Recently, many banks have expressed their agreement with the call to lower the minimum interest rate by 1.5-2% per year to support businesses and individuals in recovering production and promoting economic growth.
The average interest rate on new loans has dropped to 8.6% annually, the State Bank of Vietnam (SBV)'s most recent data show, a 1.3% fall from the end of the previous year. Some banks are attempting to balance and lower interest rates for current loans in addition to lowering interest rates for new loans, as instructed by the government and the SBV.
The Vietnam Banking Association's Deputy Chairman and Secretary-General, Mr. Nguyen Quoc Hung, noted that the current economy is experiencing serious challenges. The government, several ministries, and the SBV have made a number of resolute suggestions in the recent past to help enterprises and individuals overcome these challenges, but the economy's ability to absorb capital is still weak.

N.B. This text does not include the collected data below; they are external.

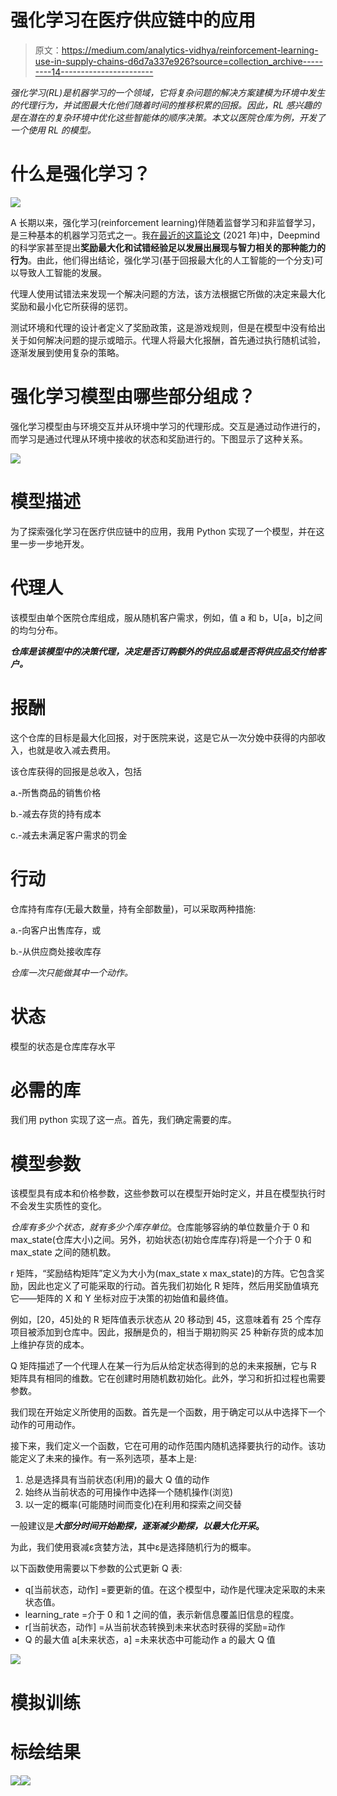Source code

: # 强化学习在医疗供应链中的应用

> 原文：<https://medium.com/analytics-vidhya/reinforcement-learning-use-in-supply-chains-d6d7a337e926?source=collection_archive---------14----------------------->

*强化学习(RL)是机器学习的一个领域，它将复杂问题的解决方案建模为环境中发生的代理行为，并试图最大化他们随着时间的推移积累的回报。因此，RL 感兴趣的是在潜在的复杂环境中优化这些智能体的顺序决策。本文以医院仓库为例，开发了一个使用 RL 的模型。*

# 什么是强化学习？

![](img/6db607f41b451b6a39914e800415c7af.png)

A 长期以来，强化学习(reinforcement learning)伴随着监督学习和非监督学习，是三种基本的机器学习范式之一。我[在最近的这篇论文](https://www.sciencedirect.com/science/article/pii/S0004370221000862) (2021 年)中，Deepmind 的科学家甚至提出**奖励最大化和试错经验足以发展出展现与智力相关的那种能力的行为**。由此，他们得出结论，强化学习(基于回报最大化的人工智能的一个分支)可以导致人工智能的发展。

代理人使用试错法来发现一个解决问题的方法，该方法根据它所做的决定来最大化奖励和最小化它所获得的惩罚。

测试环境和代理的设计者定义了奖励政策，这是游戏规则，但是在模型中没有给出关于如何解决问题的提示或暗示。代理人将最大化报酬，首先通过执行随机试验，逐渐发展到使用复杂的策略。

# 强化学习模型由哪些部分组成？

强化学习模型由与环境交互并从环境中学习的代理形成。交互是通过动作进行的，而学习是通过代理从环境中接收的状态和奖励进行的。下图显示了这种关系。

![](img/e225b7ff55d1ef95350c5761e6cb235c.png)

# 模型描述

为了探索强化学习在医疗供应链中的应用，我用 Python 实现了一个模型，并在这里一步一步地开发。

# 代理人

该模型由单个医院仓库组成，服从随机客户需求，例如，值 a 和 b，U[a，b]之间的均匀分布。

***仓库是该模型中的决策代理，决定是否订购额外的供应品或是否将供应品交付给客户。***

# 报酬

这个仓库的目标是最大化回报，对于医院来说，这是它从一次分娩中获得的内部收入，也就是收入减去费用。

该仓库获得的回报是总收入，包括

a.-所售商品的销售价格

b.-减去存货的持有成本

c.-减去未满足客户需求的罚金

# 行动

仓库持有库存(无最大数量，持有全部数量)，可以采取两种措施:

a.-向客户出售库存，或

b.-从供应商处接收库存

*仓库一次只能做其中一个动作。*

# 状态

模型的状态是仓库库存水平

# 必需的库

我们用 python 实现了这一点。首先，我们确定需要的库。

# 模型参数

该模型具有成本和价格参数，这些参数可以在模型开始时定义，并且在模型执行时不会发生实质性的变化。

*仓库有多少个状态，就有多少个库存单位*。仓库能够容纳的单位数量介于 0 和 max_state(仓库大小)之间。另外，初始状态(初始仓库库存)将是一个介于 0 和 max_state 之间的随机数。

r 矩阵，“奖励结构矩阵”定义为大小为(max_state x max_state)的方阵。它包含奖励，因此也定义了可能采取的行动。首先我们初始化 R 矩阵，然后用奖励值填充它——矩阵的 X 和 Y 坐标对应于决策的初始值和最终值。

例如，[20，45]处的 R 矩阵值表示状态从 20 移动到 45，这意味着有 25 个库存项目被添加到仓库中。因此，报酬是负的，相当于期初购买 25 种新存货的成本加上维护存货的成本。

Q 矩阵描述了一个代理人在某一行为后从给定状态得到的总的未来报酬，它与 R 矩阵具有相同的维数。它在创建时用随机数初始化。此外，学习和折扣过程也需要参数。

我们现在开始定义所使用的函数。首先是一个函数，用于确定可以从中选择下一个动作的可用动作。

接下来，我们定义一个函数，它在可用的动作范围内随机选择要执行的动作。该功能定义了未来的操作。有一系列选项，基本上是:

1.  总是选择具有当前状态(利用)的最大 Q 值的动作
2.  始终从当前状态的可用操作中选择一个随机操作(浏览)
3.  以一定的概率(可能随时间而变化)在利用和探索之间交替

一般建议是***大部分时间开始勘探，逐渐减少勘探，以最大化开采*。**

为此，我们使用衰减ε贪婪方法，其中ε是选择随机行为的概率。

以下函数使用需要以下参数的公式更新 Q 表:

*   q[当前状态，动作] =要更新的值。在这个模型中，动作是代理决定采取的未来状态值。
*   learning_rate =介于 0 和 1 之间的值，表示新信息覆盖旧信息的程度。
*   r[当前状态，动作] =从当前状态转换到未来状态时获得的奖励=动作
*   Q 的最大值 a[未来状态，a] =未来状态中可能动作 a 的最大 Q 值

![](img/18ca7a218b4f5f51aa80b508494ed069.png)

# 模拟训练

# 标绘结果

![](img/c02ce551eef1cc27b1a9a9a62d6c1493.png)![](img/3fcf135c9923a8a39ac2b3c41eba2363.png)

The decision by credit institutions to lower deposit and lending interest rates will benefit businesses, people, and the real estate market. Credit institutions, however, are also up against several difficulties.
The handling of collateral assets and debt recovery still faces many obstacles, including uncooperative borrowers and cases of widespread calls for non-repayment on social media, especially in the consumer lending segment, stressed Mr. H. "Specifically, although credit institutions have reduced lending rates, the credit growth rate is low, along with difficulties in the capital and real estate markets leading to a decline in bank assets, an increase in bad debts, while the handling of collateral assets and debt recovery still faces many obstacles."
Mr. Pham Xuan Hoe, a former Deputy Director of the Strategic Institute at the State Bank of Vietnam (SBV), said that there is still room to lower loan interest rates given Vietnam's current macroeconomic climate, which includes inflation below 4% and a significant decline in deposit rates.
Banks should be more generous in their sharing with the business community if they want to further lower borrowing rates by 1.5–2% annually.
But the problem is that loan rates aren't being lowered as quickly as they could since credit institutions face enormous risks, especially those related to output interest rates. This factor needs to be under control in order for banks and credit institutions to be able to lower lending rates, and the SBV's supervisory and inspection agencies can do so.
The banking specialists also suggested two solutions to deal with this problem. First, the economy is currently experiencing a cash shortage since the overall means of payment have only expanded by 2.53%, and the two most crucial channels, budget injections and public investment spending, have not been adequately executed. As a result, the State Bank of Vietnam's channel for purchasing foreign currency should be "relaxed" even more so that there is more money available on the market to support the economy.
"I want to highlight that the goal is to increase economic prosperity rather than only credit institutions' liquidity, as the latter is already high. However, companies can only make payments if they have excess deposits and sell USD to banks or other organizations. If the state budget can release more funds, it will increase the flow of money across the economy and present a chance to reduce interest rates", said Mr. Hoe.
Another concern is the ongoing issue of revolving loans that companies are unable to pay off, particularly in the construction industry where companies are saddled with huge debts from public investment projects and lack the cash flow to pay back banks and other suppliers. The most significant indication of the lack of cash flow is the fact that these debts are still included on the balance sheet.
In Mr. Hoe's opinion, banks should be more giving when it comes to distributing resources to the business sector, and the reduction in borrowing rates might be furthered by 1.5–2% annually.
Second, there should be macroeconomic support measures including quickening the release of public investment funds and boosting demand. For instance, the July 1st salary rise issue has not yet been properly implemented.
Direct assistance for underprivileged households should be placed into accounts at the same time to encourage spending by consumers. Commercial banks must also encourage consumer loans to increase demand since they primarily rely on export growth.